Ma da cosa è provocata la CWD e quali sono i suoi sintomi? Ed esistono delle cure? Queste domande, purtroppo, hanno risposte alquanto negative. La patologia sembra essere provocata dai prioni, proteine mal ripiegate che tendono ad accumularsi nel cervello e in altri tessuti degli animali. I sintomi più comuni sono sbavatura, orecchie cadenti, mancanza di coordinazione, letargia, magrezza e mancanza di paura degli esseri umani.

Inoltre il contagio sembra avvenire tramite scambio di fluidi corporei diretto e indiretto, ad esempio con lo sfregamento dei nasi o per mezzo della contaminazione ambientale. E la notizia peggiore è che a oggi non esistono vaccini o trattamenti efficaci per curare la CWD. Il periodo di incubazione è inoltre piuttosto lungo, poiché va dai 18 ai 24 mesi: ciò comporta la presenza di un alto numero di esemplari infetti difficili da identificare e separare da quelli sani.

Massima precauzione nel trattare gli animali

In molti a questo punto potrebbero chiedersi: questa malattia è trasmissibile all’uomo? Come è ovvio aspettarsi, i ricercatori hanno effettuato numerosi test in questo senso, ma non hanno trovato prove concrete che il contagio possa avvenire. Ciononostante hanno notato la possibilità di contagio nei topi e nelle scimmie, con i quali condividiamo numerosi geni.

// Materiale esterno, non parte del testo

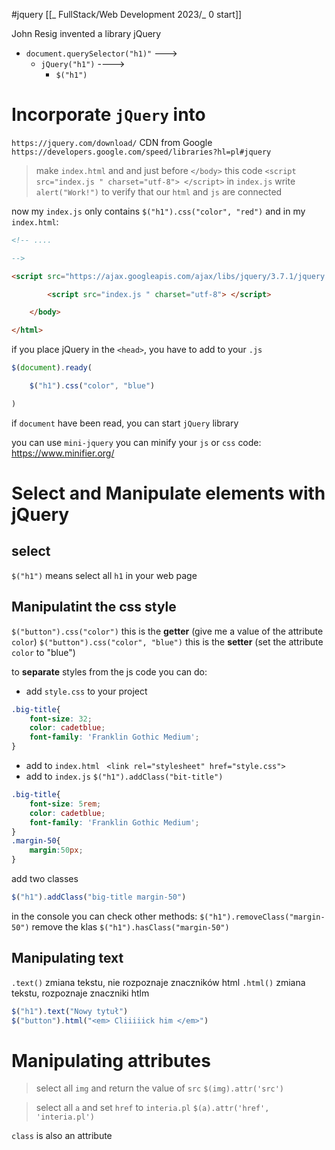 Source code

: #jquery 
[[_ FullStack/Web Development 2023/_ 0 start]]

John Resig  invented a library jQuery
- `document.querySelector("h1)"` ---> 
	- `jQuery("h1")` ----> 
		- `$("h1")`

# Incorporate `jQuery` into 
`https://jquery.com/download/` CDN from Google 
`https://developers.google.com/speed/libraries?hl=pl#jquery`

> make `index.html` and and just before `</body>` this code `<script src="index.js " charset="utf-8"> </script>`
> in `index.js` write `alert("Work!")` to verify that our `html` and `js` are connected

now my `index.js` only contains `$("h1").css("color", "red")` 
and in my `index.html`:
```html
<!-- ....

-->

<script src="https://ajax.googleapis.com/ajax/libs/jquery/3.7.1/jquery.min.js"></script>

        <script src="index.js " charset="utf-8"> </script>

    </body>

</html>

```

if you place jQuery in the `<head>`, you have to add to your `.js`
```js
$(document).ready(

    $("h1").css("color", "blue")

)
```
if `document` have been read, you can start `jQuery` library

you can use `mini-jquery`
you can minify your `js` or `css` code:  https://www.minifier.org/


# Select and Manipulate elements with jQuery

## select
`$("h1")` means select all `h1` in your web page

## Manipulatint the css style
`$("button").css("color")` this is the **getter** (give me a value of the attribute `color`)
`$("button").css("color", "blue")` this is the **setter** (set the attribute `color` to "blue")

to **separate** styles from the js code you can do:
- add `style.css` to your project
```css
.big-title{
    font-size: 32;
    color: cadetblue;
    font-family: 'Franklin Gothic Medium';
}
```
- add to `index.html` ` <link rel="stylesheet" href="style.css">`
- add to `index.js` 
`$("h1").addClass("bit-title")`

```css
.big-title{
    font-size: 5rem;
    color: cadetblue;
    font-family: 'Franklin Gothic Medium';
}
.margin-50{
    margin:50px;
}
```

add two classes 
```js
$("h1").addClass("big-title margin-50")
```


in the console you can check other methods:
`$("h1").removeClass("margin-50")` remove the klas
`$("h1").hasClass("margin-50")`



## Manipulating text
`.text()` zmiana tekstu, nie rozpoznaje znaczników html
`.html()` zmiana tekstu, rozpoznaje znaczniki htlm

```js
$("h1").text("Nowy tytuł")
$("button").html("<em> Cliiiiick him </em>")
```


# Manipulating attributes
> select all `img` and return the value of `src`
> `$(img).attr('src')`

>select all `a` and set `href` to `interia.pl` 
>`$(a).attr('href', 'interia.pl')`


`class` is also an attribute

La precauzione nell’affrontare un esemplare potenzialmente infetto, in questo caso, è tutto. Per questo i Centers for Disease Control and Prevention raccomandano di non consumare carne di dubbia provenienza e di maneggiare gli animali dotati di guanti e protezioni, nonché di astenersi dalla caccia nelle aree notoriamente contaminate.